The basic concept is that there will be pages rendered by Jekyll for each short code, and each page will do a simple redirect using the <meta> tag. The redirection HTML will be provided by a Jekyll layout so that each redirector page will only need to set a page property specifying the target URL.

I’ve open-sourced the solution described below on GitHub so you can use that as a quickstart if you want to do something similar. Get it from here.

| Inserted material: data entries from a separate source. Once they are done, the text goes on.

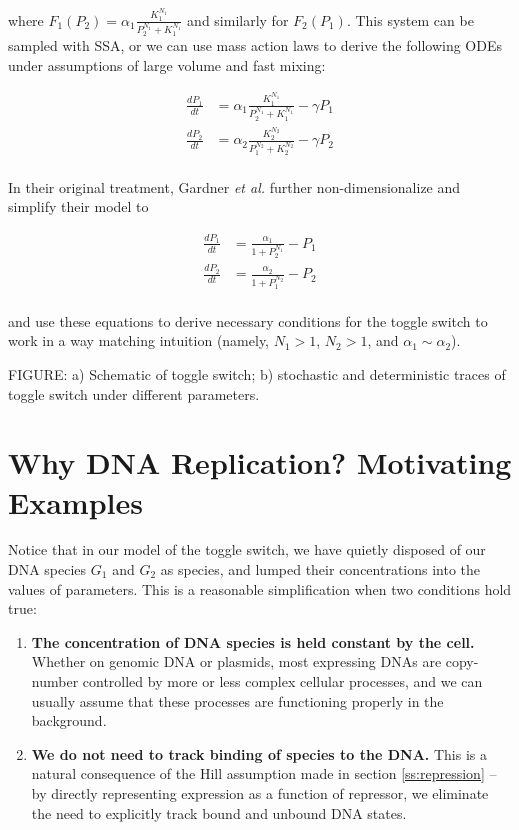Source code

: \documentclass[preprint,12pt]{elsarticle}
\begin{document}
where $F_1(P_2) = \alpha_1\frac{K_1^{N_1}}{P_2^{N_1} + K_1^{N_1}}$ and similarly for $F_2(P_1)$. This system can be sampled with SSA, or we can use mass action laws to derive the following ODEs under assumptions of large volume and fast mixing:

\begin{align}
	\frac{dP_1}{dt} &= \alpha_1\frac{K_1^{N_1}}{P_2^{N_1} + K_1^{N_1}} - \gamma P_1\\
	\frac{dP_2}{dt} &= \alpha_2\frac{K_2^{N_2}}{P_1^{N_2} + K_2^{N_2}} - \gamma P_2\\
\end{align}

In their original treatment, Gardner \emph{et al.} further non-dimensionalize and simplify their model to 

\begin{align}
	\frac{dP_1}{dt} &= \frac{\alpha_1}{1 + P_2^{N_1}} - P_1\\
	\frac{dP_2}{dt} &= \frac{\alpha_2}{1 + P_1^{N_2}} - P_2\\	
\end{align}

and use these equations to derive necessary conditions for the toggle switch to work in a way matching intuition (namely, $N_1 > 1$, $N_2 > 1$, and $\alpha_1 \sim \alpha_2$). 

\vspace{.5in}
FIGURE: a) Schematic of toggle switch; b) stochastic and deterministic traces of toggle switch under different parameters.
\vspace{.5in}

\section{Why DNA Replication? Motivating Examples}\label{S:motivation}

Notice that in our model of the toggle switch, we have quietly disposed of our DNA species $G_1$ and $G_2$ as species, and lumped their concentrations into the values of parameters. This is a reasonable simplification when two conditions hold true:

\begin{enumerate}
	\item \textbf{The concentration of DNA species is held constant by the cell.} Whether on genomic DNA or plasmids, most expressing DNAs are copy-number controlled by more or less complex cellular processes, and we can usually assume that these processes are functioning properly in the background.
	\item \textbf{We do not need to track binding of species to the DNA.} This is a natural consequence of the Hill assumption made in section \ref{ss:repression} -- by directly representing expression as a function of repressor, we eliminate the need to explicitly track bound and unbound DNA states. 
\end{enumerate}
\end{document}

Here’s a quick rundown of how I built this.

First Cut

  • Created a new git repo for the shortener project. If I put this site in the same repo as my main website, commits for either would cause a build of both which would be wasteful in terms of build time and artifact storage on my CI platform.
  • In that new repo created a new site called “site”:
jekyll new site
  • Deleted the default _posts directory as well as the 404.html and example “about” page.
  • Replaced index.md with index.html containing the following code so that hitting the root gives a blank page:
<html>
<head>
    <title>u.bren.cc</title>
</head>
<body>
</body>
</html>
  • Created the _layouts directory and added a layout file called redirect.html with the following code:
---
---
<!doctype html>
<html>
<head>
    <meta http-equiv="refresh" content="0; url={{page.target}}">
</head>
</html>
  • Added a test page in the root called github.html with the following content:
---
layout: redirect
target: https://github.com/brendonmatheson
---

This works, so when I hit http://u.bren.cc/github.html it redirects on to my GitHub profile. Creating a new short URL is pretty simple too:

  • Add a page to the root named with the code plus .html
  • Specify it’s layout as redirect and set the target URL

It works but the .html suffix is a problem. This can be easily cleaned up using Jekyll’s permalink feature by adding the following to _config.yml:

permalink: /:title

Now Jekyll maps /github instead of /github.html to the page when run via jekyll serve - but it still actually generates github.html which will require the .html extension to be specified when served from S3. To work around this I’ve set the permalink to:

permalink: /:title/index.html

Meaning that each redirector get’s its own directory with an index.html file containing the redirection HTML from the layout. As we will set the index page in S3’s static site config to be “index.html”, hitting the naked path will resolve to the index.html and redirect as we want.

Using Collections

Jekyll has a Collections concept which is a way to treat pages as semi-structured data objects - almost like a simple read-only document database. We can improve the solution using collections as follows:

  • Define a collection called “redirects” in _config.yml:
collections:
  redirects:
    output: true
  • Move the redirection page github.html into a new _redirects/ directory which is where Jekyll expects to find it
  • Move the global permalink setting into the definition of the collection:
collections:
  redirects:
    output: true
    permalink: /:title/index.html
  • Add defaults to _config.yml and specify that the layout for items in the redirects collection should be “redirect”:
defaults:
  - scope:
      type: redirects
    values:
      layout: redirect
  • Finally drop the layout property from the redirect node _redirects/github.html leaving it with the following content:
---
target: https://github.com/brendonmatheson
---

After restarting Jekyll, the site functions as before but with the new benefits of:

  • Redirect pages are all kept together in _redirects/ rather than being in the root and mixed with other files
  • No need to specify the layout property for every redirector page.

Wrapping Up

I’ve deployed this solution to S3 with a configuration similar to the one I created for my blog site. Whereas for my site I have a manual Promote action to publish to production, for the URL shortener all commits to master are auto-published.

Adding new short URL’s is now a matter of committing a new text file which I can do from my dev workstation or in Termux on my mobile dev tablet.